*** Block opens ***

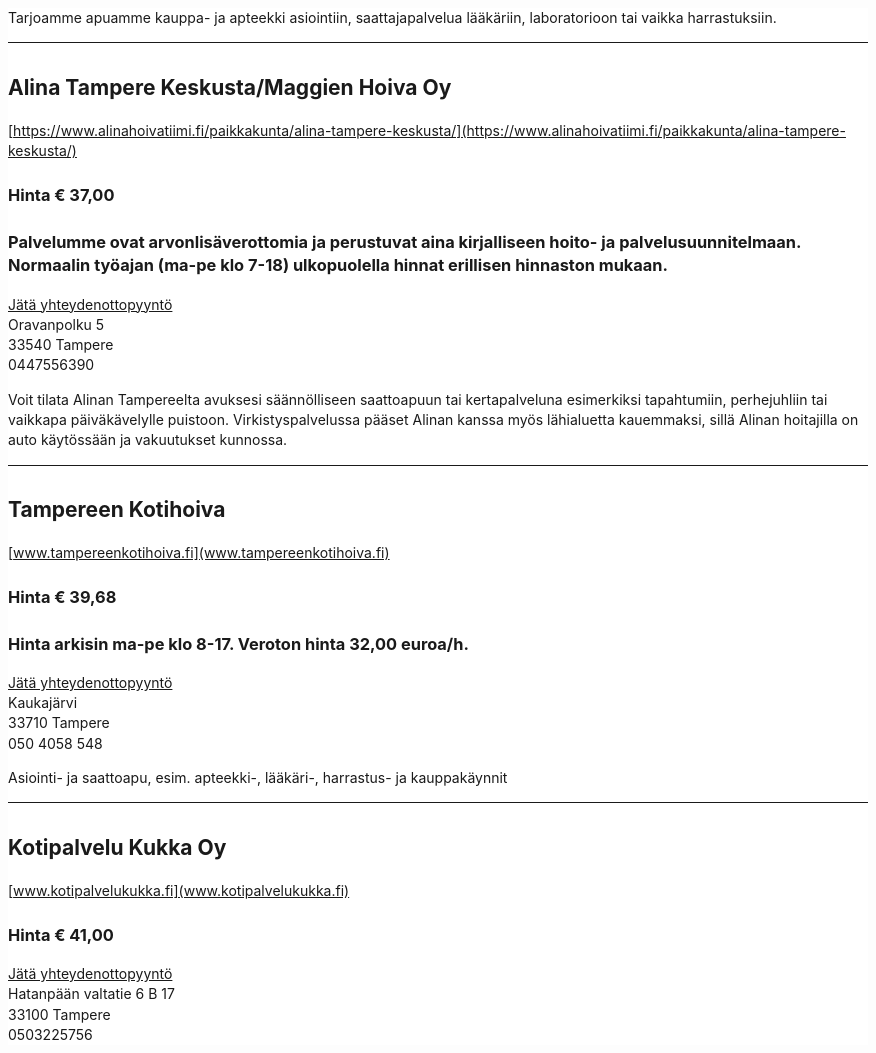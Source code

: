 Tarjoamme apuamme kauppa- ja apteekki asiointiin, saattajapalvelua lääkäriin, laboratorioon tai vaikka harrastuksiin.  
  

---


## Alina Tampere Keskusta/Maggien Hoiva Oy
[https://www.alinahoivatiimi.fi/paikkakunta/alina-tampere-keskusta/](https://www.alinahoivatiimi.fi/paikkakunta/alina-tampere-keskusta/)  
### Hinta € 37,00
### Palvelumme ovat arvonlisäverottomia ja perustuvat aina kirjalliseen hoito- ja palvelusuunnitelmaan. Normaalin työajan (ma-pe klo 7-18) ulkopuolella hinnat erillisen hinnaston mukaan.
[Jätä yhteydenottopyyntö](%23workflows%3Femail%3Dm.laaksonen%40alinahoivatiimi.fi%26serviceType%3Dcategory.walking%26companyName%3DAlina+Tampere+Keskusta%2FMaggien+Hoiva+Oy)  
Oravanpolku 5  
33540 Tampere  
0447556390  
    
Voit tilata Alinan Tampereelta avuksesi säännölliseen saattoapuun tai kertapalveluna esimerkiksi tapahtumiin, perhejuhliin tai vaikkapa päiväkävelylle puistoon. Virkistyspalvelussa pääset Alinan kanssa myös lähialuetta kauemmaksi, sillä Alinan hoitajilla on auto käytössään ja vakuutukset kunnossa.  
  

---


## Tampereen Kotihoiva
[www.tampereenkotihoiva.fi](www.tampereenkotihoiva.fi)  
### Hinta € 39,68
### Hinta arkisin ma-pe klo 8-17. Veroton hinta 32,00 euroa/h.
[Jätä yhteydenottopyyntö](%23workflows%3Femail%3Dtampereenkotihoiva%40gmail.com%26serviceType%3Dcategory.walking%26companyName%3DTampereen+Kotihoiva)  
Kaukajärvi  
33710 Tampere  
050 4058 548  

Asiointi- ja saattoapu, esim. apteekki-, lääkäri-, harrastus- ja kauppakäynnit  

---


## Kotipalvelu Kukka Oy
[www.kotipalvelukukka.fi](www.kotipalvelukukka.fi)  
### Hinta € 41,00
[Jätä yhteydenottopyyntö](%23workflows%3Femail%3Dkotipalvelukukka%40gmail.com%26serviceType%3Dcategory.walking%26companyName%3DKotipalvelu+Kukka+Oy)  
Hatanpään valtatie 6 B 17  
33100 Tampere  
0503225756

*** Block closes ***

## GOAL OF THE EXERCISE
Repeat only the lines from the beginning of the material through the line containing "## Alina Tampere Keskusta/Maggien Hoiva Oy", both ends kept, leaving pictures out.

## SOLUTION TO THE EXERCISE
Source code

: Tarjoamme apuamme kauppa- ja apteekki asiointiin, saattajapalvelua lääkäriin, laboratorioon tai vaikka harrastuksiin.  
  

---


## Alina Tampere Keskusta/Maggien Hoiva Oy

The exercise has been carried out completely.